Several invocations preceded Jones, including those from the Rev. Luther Felder who is the campus pastor, the Rev. Macie King, a United Methodist pastor, and Christian Methodist Episcopal Bishop Thomas Burns Sr.

Mayor Hardie Davis Jr. was among the opening speakers, touting the resiliency of the school and encouraging entering freshmen to build relationships in and out of the classroom to complement the benefits of their education.

“There’s a world out there waiting on you, and you have a responsibility to make broad relationships,” Davis said. “Not just with your classmates, but with this community, to make a mark in your generation that will never be erased.”

In her address, Jones praised the college’s recent accomplishments, including new hybrid smart classrooms, funded by grants from the city and from Bank of America; the arrival of a Women’s Golf Team, and the accreditation of the school’s Department of Business Administration by the Association of College Business Schools and Programs.

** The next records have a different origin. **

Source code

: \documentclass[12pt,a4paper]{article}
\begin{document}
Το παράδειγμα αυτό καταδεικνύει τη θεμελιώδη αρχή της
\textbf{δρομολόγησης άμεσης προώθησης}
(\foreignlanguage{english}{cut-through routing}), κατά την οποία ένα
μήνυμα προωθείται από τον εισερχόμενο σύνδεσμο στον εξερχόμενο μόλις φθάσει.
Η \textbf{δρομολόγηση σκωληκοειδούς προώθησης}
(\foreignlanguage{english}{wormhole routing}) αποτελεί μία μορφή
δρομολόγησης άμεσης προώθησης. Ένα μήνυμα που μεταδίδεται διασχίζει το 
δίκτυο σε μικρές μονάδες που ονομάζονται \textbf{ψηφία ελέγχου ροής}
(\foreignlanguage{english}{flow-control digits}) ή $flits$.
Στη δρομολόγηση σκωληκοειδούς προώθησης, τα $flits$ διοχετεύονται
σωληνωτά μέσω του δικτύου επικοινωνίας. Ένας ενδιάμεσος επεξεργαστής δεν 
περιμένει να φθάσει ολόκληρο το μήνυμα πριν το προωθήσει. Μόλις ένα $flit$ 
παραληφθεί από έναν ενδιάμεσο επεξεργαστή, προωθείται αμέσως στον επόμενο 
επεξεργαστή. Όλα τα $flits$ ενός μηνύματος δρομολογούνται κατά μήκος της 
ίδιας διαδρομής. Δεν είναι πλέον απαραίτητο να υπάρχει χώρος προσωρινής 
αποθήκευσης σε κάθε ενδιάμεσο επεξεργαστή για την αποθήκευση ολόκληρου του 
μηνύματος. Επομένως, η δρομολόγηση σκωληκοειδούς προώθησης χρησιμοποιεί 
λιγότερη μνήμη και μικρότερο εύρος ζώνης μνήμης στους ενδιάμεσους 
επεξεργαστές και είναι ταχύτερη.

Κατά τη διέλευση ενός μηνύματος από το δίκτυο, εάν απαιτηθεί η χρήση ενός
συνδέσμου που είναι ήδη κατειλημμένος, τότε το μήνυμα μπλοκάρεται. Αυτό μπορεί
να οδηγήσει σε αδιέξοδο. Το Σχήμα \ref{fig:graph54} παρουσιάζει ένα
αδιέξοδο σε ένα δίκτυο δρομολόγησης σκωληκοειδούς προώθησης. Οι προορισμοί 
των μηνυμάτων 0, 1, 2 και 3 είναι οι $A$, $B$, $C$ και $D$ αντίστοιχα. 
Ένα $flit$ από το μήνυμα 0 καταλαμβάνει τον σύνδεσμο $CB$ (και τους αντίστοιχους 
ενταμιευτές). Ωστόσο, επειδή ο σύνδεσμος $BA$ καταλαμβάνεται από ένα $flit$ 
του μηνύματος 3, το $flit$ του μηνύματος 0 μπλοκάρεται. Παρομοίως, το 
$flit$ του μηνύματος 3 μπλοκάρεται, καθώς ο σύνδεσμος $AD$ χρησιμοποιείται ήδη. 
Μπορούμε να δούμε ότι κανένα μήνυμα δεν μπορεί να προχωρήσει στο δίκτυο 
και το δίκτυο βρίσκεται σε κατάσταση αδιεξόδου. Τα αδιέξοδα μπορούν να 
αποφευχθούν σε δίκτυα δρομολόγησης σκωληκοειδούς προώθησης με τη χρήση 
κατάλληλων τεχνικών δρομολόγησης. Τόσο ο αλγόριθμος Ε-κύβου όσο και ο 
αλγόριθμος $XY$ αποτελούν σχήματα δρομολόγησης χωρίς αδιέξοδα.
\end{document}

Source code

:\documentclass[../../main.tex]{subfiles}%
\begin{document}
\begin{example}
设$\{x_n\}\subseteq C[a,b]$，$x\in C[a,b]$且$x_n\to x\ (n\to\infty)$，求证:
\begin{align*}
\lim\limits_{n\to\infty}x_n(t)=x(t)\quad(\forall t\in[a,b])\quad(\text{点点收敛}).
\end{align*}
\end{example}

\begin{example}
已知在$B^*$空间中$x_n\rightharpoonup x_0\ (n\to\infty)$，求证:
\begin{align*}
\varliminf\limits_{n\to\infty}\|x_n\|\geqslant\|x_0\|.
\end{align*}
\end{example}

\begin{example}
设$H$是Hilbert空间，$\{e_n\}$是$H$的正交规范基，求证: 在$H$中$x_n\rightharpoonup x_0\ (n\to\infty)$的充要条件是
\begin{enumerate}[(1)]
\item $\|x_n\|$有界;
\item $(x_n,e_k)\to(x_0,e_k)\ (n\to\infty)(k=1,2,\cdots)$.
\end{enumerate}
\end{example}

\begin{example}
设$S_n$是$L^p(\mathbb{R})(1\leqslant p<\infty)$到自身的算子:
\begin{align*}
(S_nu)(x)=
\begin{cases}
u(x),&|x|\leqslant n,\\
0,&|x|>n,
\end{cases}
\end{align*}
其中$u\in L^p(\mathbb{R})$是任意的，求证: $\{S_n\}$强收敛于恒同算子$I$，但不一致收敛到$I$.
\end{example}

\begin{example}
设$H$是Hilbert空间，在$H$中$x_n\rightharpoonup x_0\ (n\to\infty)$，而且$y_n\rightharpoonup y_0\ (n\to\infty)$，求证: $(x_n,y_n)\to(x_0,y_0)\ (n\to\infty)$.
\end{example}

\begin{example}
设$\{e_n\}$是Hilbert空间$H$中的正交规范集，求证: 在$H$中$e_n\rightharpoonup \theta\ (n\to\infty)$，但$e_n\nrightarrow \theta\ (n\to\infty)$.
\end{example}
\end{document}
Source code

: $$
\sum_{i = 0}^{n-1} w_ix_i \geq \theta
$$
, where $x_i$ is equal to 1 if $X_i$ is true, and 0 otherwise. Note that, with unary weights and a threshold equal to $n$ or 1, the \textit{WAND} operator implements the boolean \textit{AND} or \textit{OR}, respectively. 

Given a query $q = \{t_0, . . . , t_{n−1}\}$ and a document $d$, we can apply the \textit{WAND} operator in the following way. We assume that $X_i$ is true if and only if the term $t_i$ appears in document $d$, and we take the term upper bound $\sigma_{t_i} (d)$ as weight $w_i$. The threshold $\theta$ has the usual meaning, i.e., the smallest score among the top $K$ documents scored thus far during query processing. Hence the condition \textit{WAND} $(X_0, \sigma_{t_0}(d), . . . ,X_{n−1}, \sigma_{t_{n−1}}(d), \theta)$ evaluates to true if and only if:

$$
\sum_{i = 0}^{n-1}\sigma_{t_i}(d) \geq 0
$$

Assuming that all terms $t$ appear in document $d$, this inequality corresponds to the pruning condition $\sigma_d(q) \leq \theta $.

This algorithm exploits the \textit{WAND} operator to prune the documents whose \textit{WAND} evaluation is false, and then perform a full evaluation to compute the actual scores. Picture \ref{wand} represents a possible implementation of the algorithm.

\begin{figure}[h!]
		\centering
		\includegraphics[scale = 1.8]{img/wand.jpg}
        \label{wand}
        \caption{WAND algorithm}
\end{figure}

Jones also offered wisdom to pupils, emphasizing fiscal and academic responsibility, saying “C’s do not earn degrees.”

A special surprise was arranged for the students after the president’s speech, in which J.R. Henderson of Paine’s Board of Trustees presented the heads of Atlanta-based internet service provider Moolah Wireless, who gave away free tablets with one year of free connectivity for students who had received Pell grants.

Henderson alluded to media reports that rapper T.I. had distributed tablets to 200 college students in the Atlanta area.

“We picked up the phone and said, ‘Atlanta has T.I.; we have CeeLo’,” Henderson said. “We want to do exactly what we saw another college do, so he connected us with Moolah Wireless.”

While Grammy-winning hip-hop artist and Paine’s artist-in-residence CeeLo Green was not in attendance, he did offer a recorded video stream in which he congratulated Paine students, expressed gratitude for being a part of Moolah’s initiative and praised the company’s generosity.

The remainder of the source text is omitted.